Reply with one number: the count of lines in the data that hold the string "uses".

○ ○ ○

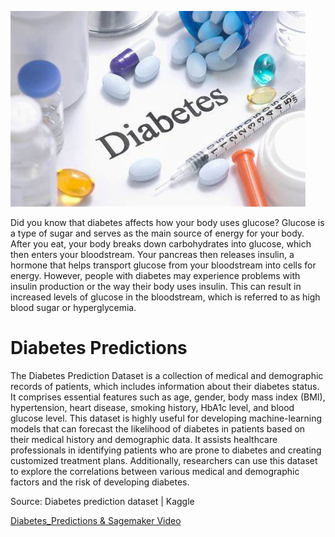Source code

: ![Diabetes Image](DiabetesImage.png)


Did you know that diabetes affects how your body uses glucose? Glucose is a type of sugar and serves as the main source of energy for your body. After you eat, your body breaks down carbohydrates into glucose, which then enters your bloodstream. Your pancreas then releases insulin, a hormone that helps transport glucose from your bloodstream into cells for energy. 
However, people with diabetes may experience problems with insulin production or the way their body uses insulin. This can result in increased levels of glucose in the bloodstream, which is referred to as high blood sugar or hyperglycemia.






# Diabetes Predictions
The Diabetes Prediction Dataset is a collection of medical and demographic records of patients, which includes information about their diabetes status. It comprises essential features such as age, gender, body mass index (BMI), hypertension, heart disease, smoking history, HbA1c level, and blood glucose level. This dataset is highly useful for developing machine-learning models that can forecast the likelihood of diabetes in patients based on their medical history and demographic data. It assists healthcare professionals in identifying patients who are prone to diabetes and creating customized treatment plans. Additionally, researchers can use this dataset to explore the correlations between various medical and demographic factors and the risk of developing diabetes.



Source: Diabetes prediction dataset | Kaggle

[Diabetes_Predictions & Sagemaker Video](https://youtu.be/CMEEO23C8w0)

○ ○ ○

(TASK SOLUTION)
2